_Exercise description_: If a line of the material contains "includes", copy it.
Data section Block Start
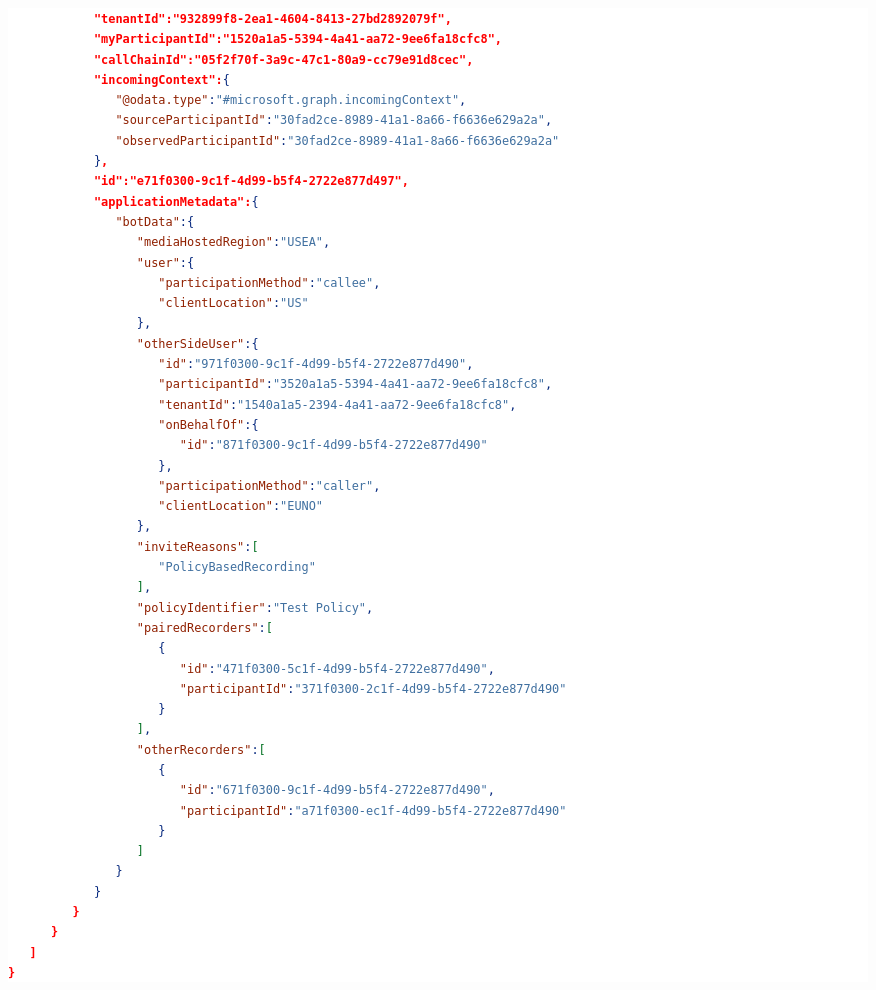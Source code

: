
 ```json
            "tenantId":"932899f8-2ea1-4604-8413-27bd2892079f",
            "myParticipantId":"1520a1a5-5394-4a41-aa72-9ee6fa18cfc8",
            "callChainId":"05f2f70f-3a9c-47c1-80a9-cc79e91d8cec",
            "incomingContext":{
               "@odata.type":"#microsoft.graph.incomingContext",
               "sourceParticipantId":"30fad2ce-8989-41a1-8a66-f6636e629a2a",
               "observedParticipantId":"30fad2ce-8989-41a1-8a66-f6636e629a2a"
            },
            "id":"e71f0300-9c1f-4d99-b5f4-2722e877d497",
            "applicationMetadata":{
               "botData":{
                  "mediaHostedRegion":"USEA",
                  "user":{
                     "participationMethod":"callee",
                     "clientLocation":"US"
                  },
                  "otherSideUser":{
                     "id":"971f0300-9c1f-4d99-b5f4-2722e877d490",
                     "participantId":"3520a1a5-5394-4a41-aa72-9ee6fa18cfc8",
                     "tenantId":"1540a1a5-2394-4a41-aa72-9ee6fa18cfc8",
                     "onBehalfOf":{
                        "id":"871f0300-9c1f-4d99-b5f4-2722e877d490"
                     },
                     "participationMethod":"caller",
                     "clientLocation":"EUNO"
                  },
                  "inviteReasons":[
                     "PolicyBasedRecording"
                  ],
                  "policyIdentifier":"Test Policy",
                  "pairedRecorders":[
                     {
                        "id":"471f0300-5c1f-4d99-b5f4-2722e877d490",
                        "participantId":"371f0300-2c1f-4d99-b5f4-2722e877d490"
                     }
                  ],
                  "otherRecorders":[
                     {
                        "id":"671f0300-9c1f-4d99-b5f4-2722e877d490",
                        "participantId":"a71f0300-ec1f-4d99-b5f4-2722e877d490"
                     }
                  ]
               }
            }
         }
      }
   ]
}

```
Data section Block End
Data section Block Start
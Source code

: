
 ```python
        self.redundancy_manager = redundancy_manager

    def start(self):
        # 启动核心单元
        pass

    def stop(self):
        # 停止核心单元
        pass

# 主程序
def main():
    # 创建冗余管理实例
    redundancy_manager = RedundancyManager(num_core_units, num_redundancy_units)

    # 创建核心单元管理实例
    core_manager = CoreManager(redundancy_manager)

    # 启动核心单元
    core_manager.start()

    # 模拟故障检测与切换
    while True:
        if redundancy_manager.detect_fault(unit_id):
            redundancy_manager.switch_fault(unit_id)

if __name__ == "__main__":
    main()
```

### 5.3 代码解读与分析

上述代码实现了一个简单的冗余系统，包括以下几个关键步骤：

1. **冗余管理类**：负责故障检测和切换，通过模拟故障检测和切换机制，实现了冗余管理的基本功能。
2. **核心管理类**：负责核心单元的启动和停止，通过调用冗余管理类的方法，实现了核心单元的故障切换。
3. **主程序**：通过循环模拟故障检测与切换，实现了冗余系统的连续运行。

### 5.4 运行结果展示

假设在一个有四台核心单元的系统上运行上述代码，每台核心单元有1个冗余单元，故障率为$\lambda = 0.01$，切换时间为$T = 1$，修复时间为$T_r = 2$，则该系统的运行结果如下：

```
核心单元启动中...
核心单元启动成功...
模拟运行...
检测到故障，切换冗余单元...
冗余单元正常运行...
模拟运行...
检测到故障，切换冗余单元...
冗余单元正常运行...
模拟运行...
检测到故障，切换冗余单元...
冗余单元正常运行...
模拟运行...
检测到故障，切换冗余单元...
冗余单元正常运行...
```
Data section Block End
Data section Block Start
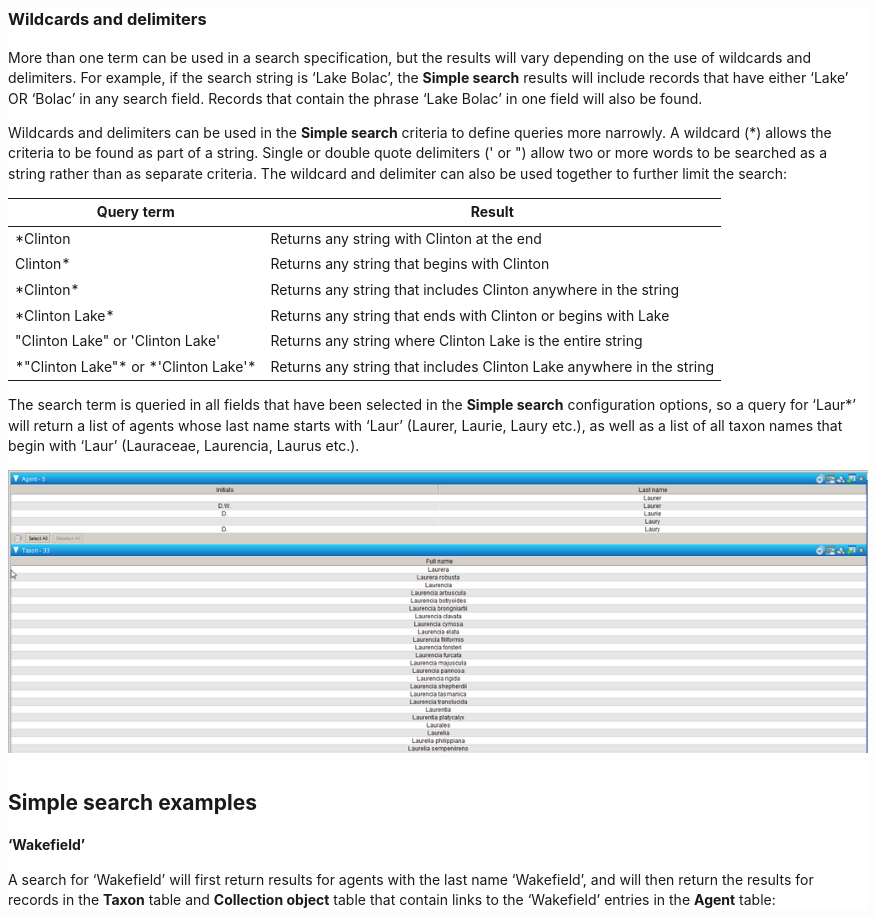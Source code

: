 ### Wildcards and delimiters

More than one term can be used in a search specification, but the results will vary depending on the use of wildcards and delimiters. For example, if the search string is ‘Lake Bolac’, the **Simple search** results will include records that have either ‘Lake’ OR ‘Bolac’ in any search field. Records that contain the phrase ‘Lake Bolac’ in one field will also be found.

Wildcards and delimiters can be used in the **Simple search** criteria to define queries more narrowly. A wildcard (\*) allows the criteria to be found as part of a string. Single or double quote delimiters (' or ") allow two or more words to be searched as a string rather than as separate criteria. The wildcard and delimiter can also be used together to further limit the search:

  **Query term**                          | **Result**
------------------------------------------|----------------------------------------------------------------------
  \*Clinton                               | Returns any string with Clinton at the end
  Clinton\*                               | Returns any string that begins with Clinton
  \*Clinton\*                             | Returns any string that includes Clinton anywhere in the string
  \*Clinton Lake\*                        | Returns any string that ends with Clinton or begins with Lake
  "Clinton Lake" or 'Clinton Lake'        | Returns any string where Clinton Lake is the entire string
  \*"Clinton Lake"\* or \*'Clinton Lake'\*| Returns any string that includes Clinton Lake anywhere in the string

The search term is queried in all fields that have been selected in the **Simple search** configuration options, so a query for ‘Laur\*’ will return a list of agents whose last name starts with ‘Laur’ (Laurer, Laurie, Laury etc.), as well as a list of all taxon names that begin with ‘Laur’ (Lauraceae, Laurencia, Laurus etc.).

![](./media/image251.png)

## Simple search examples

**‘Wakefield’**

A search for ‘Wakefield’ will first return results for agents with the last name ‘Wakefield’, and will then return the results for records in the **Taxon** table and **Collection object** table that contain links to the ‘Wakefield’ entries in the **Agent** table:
Data section Block End
_Answer to this problem_:
  \*Clinton\*                             | Returns any string that includes Clinton anywhere in the string
  \*"Clinton Lake"\* or \*'Clinton Lake'\*| Returns any string that includes Clinton Lake anywhere in the string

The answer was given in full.